It turns out animals are just as entranced by video games as people are (as some of the following YouTube videos will illustrate). Some scientists are even making animals play games for research purposes.
Princeton University researchers experimented on predatory bluegill sunfish by creating a "game" where red dots, simulating prey, moved against a screen. In a paper published in the journal Science on Aug.16, the researchers said the bluegills were less likely to attack dots that swarmed in group formation.
"By creating immersive video game for the fish we were able to have complete control over the parameters," senior author Iain Couzin told the BBC. "Trying to do this experiment with natural grouping prey items, it would have been impossible to understand or control what was going on."
The results show that just being in a group is more likely to help prey survive, as the predator is much more likely to go for the loner. As seen in the video below, the bluegill was least likely to attack dots that moved in a coordinated group.

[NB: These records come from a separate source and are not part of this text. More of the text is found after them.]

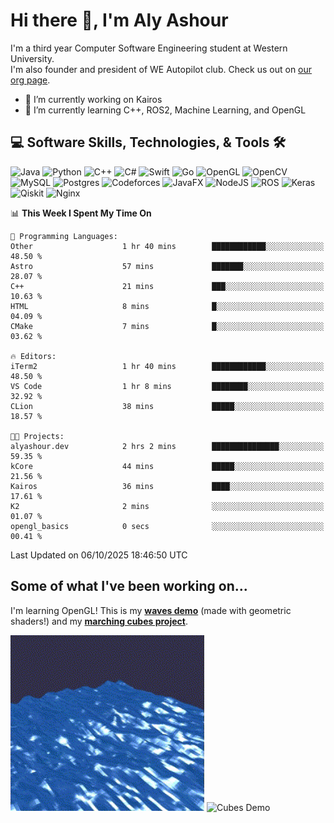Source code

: # Hi there 👋, I'm Aly Ashour
I'm a third year Computer Software Engineering student at Western University.  
I'm also founder and president of WE Autopilot club. Check us out on [our org page](https://github.com/WE-Autopilot).

- 🔭 I’m currently working on Kairos
- 🌱 I’m currently learning C++, ROS2, Machine Learning, and OpenGL

## 💻 Software Skills, Technologies, & Tools 🛠️

![Java](https://img.shields.io/badge/java-%23ED8B00.svg?style=for-the-badge&logo=openjdk&logoColor=white)
![Python](https://img.shields.io/badge/python-3670A0?style=for-the-badge&logo=python&logoColor=ffdd54)
![C++](https://img.shields.io/badge/c++-%2300599C.svg?style=for-the-badge&logo=c%2B%2B&logoColor=white)
![C#](https://img.shields.io/badge/c%23-%23239120.svg?style=for-the-badge&logo=csharp&logoColor=white)
![Swift](https://img.shields.io/badge/swift-F54A2A?style=for-the-badge&logo=swift&logoColor=white)
![Go](https://img.shields.io/badge/go-%2300ADD8.svg?style=for-the-badge&logo=go&logoColor=white)
![OpenGL](https://img.shields.io/badge/OpenGL-%23FFFFFF.svg?style=for-the-badge&logo=opengl)
![OpenCV](https://img.shields.io/badge/opencv-%23white.svg?style=for-the-badge&logo=opencv&logoColor=white)
![MySQL](https://img.shields.io/badge/mysql-4479A1.svg?style=for-the-badge&logo=mysql&logoColor=white)
![Postgres](https://img.shields.io/badge/postgres-%23316192.svg?style=for-the-badge&logo=postgresql&logoColor=white)
![Codeforces](https://img.shields.io/badge/Codeforces-445f9d?style=for-the-badge&logo=Codeforces&logoColor=white)
![JavaFX](https://img.shields.io/badge/javafx-%23FF0000.svg?style=for-the-badge&logo=javafx&logoColor=white)
![NodeJS](https://img.shields.io/badge/node.js-6DA55F?style=for-the-badge&logo=node.js&logoColor=white)
![ROS](https://img.shields.io/badge/ros-%230A0FF9.svg?style=for-the-badge&logo=ros&logoColor=white)
![Keras](https://img.shields.io/badge/Keras-%23D00000.svg?style=for-the-badge&logo=Keras&logoColor=white)
![Qiskit](https://img.shields.io/badge/Qiskit-%236929C4.svg?style=for-the-badge&logo=Qiskit&logoColor=white)
![Nginx](https://img.shields.io/badge/nginx-%23009639.svg?style=for-the-badge&logo=nginx&logoColor=white)
<br>


<!--START_SECTION:waka-->
📊 **This Week I Spent My Time On** 

```text
💬 Programming Languages: 
Other                    1 hr 40 mins        ████████████░░░░░░░░░░░░░   48.50 % 
Astro                    57 mins             ███████░░░░░░░░░░░░░░░░░░   28.07 % 
C++                      21 mins             ███░░░░░░░░░░░░░░░░░░░░░░   10.63 % 
HTML                     8 mins              █░░░░░░░░░░░░░░░░░░░░░░░░   04.09 % 
CMake                    7 mins              █░░░░░░░░░░░░░░░░░░░░░░░░   03.62 % 

🔥 Editors: 
iTerm2                   1 hr 40 mins        ████████████░░░░░░░░░░░░░   48.50 % 
VS Code                  1 hr 8 mins         ████████░░░░░░░░░░░░░░░░░   32.92 % 
CLion                    38 mins             █████░░░░░░░░░░░░░░░░░░░░   18.57 % 

🐱‍💻 Projects: 
alyashour.dev            2 hrs 2 mins        ███████████████░░░░░░░░░░   59.35 % 
kCore                    44 mins             █████░░░░░░░░░░░░░░░░░░░░   21.56 % 
Kairos                   36 mins             ████░░░░░░░░░░░░░░░░░░░░░   17.61 % 
K2                       2 mins              ░░░░░░░░░░░░░░░░░░░░░░░░░   01.07 % 
opengl_basics            0 secs              ░░░░░░░░░░░░░░░░░░░░░░░░░   00.41 % 
```


 Last Updated on 06/10/2025 18:46:50 UTC
<!--END_SECTION:waka-->

<h2>Some of what I've been working on...</h2>

I'm learning OpenGL!
This is my **[waves demo](https://github.com/alyashour/Gerstner-waves)** (made with geometric shaders!) and my **[marching cubes project](https://github.com/alyashour/Marching-Cube-Renderer)**.
<p>
  <img src="./assets/demo_waves.gif" alt="Waves Demo" width="310"/>
  <img src="./assets/demo_marching_cubes.gif" alt="Cubes Demo" width="378"/>
</p>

Video games turn out to be a useful tool in animal research, especially in primates. Scientists have had monkeys play shooting games against computers and each other in order to study the effects of winning and losing on certain parts of the brain. Researchers looking for treatments for paralyzed humans have rewired paralyzed monkeys' neurons, thereby allowing them to play video games.
Animals can play games for fun, too. There's a bumper crop of games for the iPad that are targeted at cats, featuring laser pointers, mice, bugs, and fish for kitties to chase.

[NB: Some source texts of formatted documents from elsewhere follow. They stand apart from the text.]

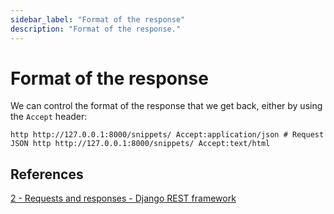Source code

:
 ```yaml
---
sidebar_label: "Format of the response"
description: "Format of the response."
---
```


# Format of the response

We can control the format of the response that we get back, either by using the `Accept` header:

```
http http://127.0.0.1:8000/snippets/ Accept:application/json # Request JSON http http://127.0.0.1:8000/snippets/ Accept:text/html
```

## References

[2 - Requests and responses - Django REST framework](https://www.django-rest-framework.org/tutorial/2-requests-and-responses/#adding-optional-format-suffixes-to-our-urls)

And it's not just housecats that enjoy virtual reality. As seen in this video, a range of big cats -- including servals, lions, and even a white tiger -- are gamers too:
There are also video games where animals and humans can play together. Dutch researchers from Wageningen University and the Utrecht school of the Arts are developing a game where a person can move a ball of light around on his or her iPad. The ball is simultaneously projected onto a screen in a pig's pen. The person's porcine partner chases it, and if the pig's snout touches the ball and moves it into a target, the wall lights up with colorful flashes.
Researchers were driven to develop "Pig Chase" through their work on farming ethics. EU regulations require that pig farmers ensure their animals have permanent access to materials for playing and mental stimulation.
"Despite the cooperative nature of the game, we are all aware of the unavoidable elephant in the room, or rather 'on the farm'," European Commission research agency CORDIS said in a statement this past February. "In a game where one player is soon likely to be served up onto the other player's plate, the latter player certainly seems to be more equal than the former."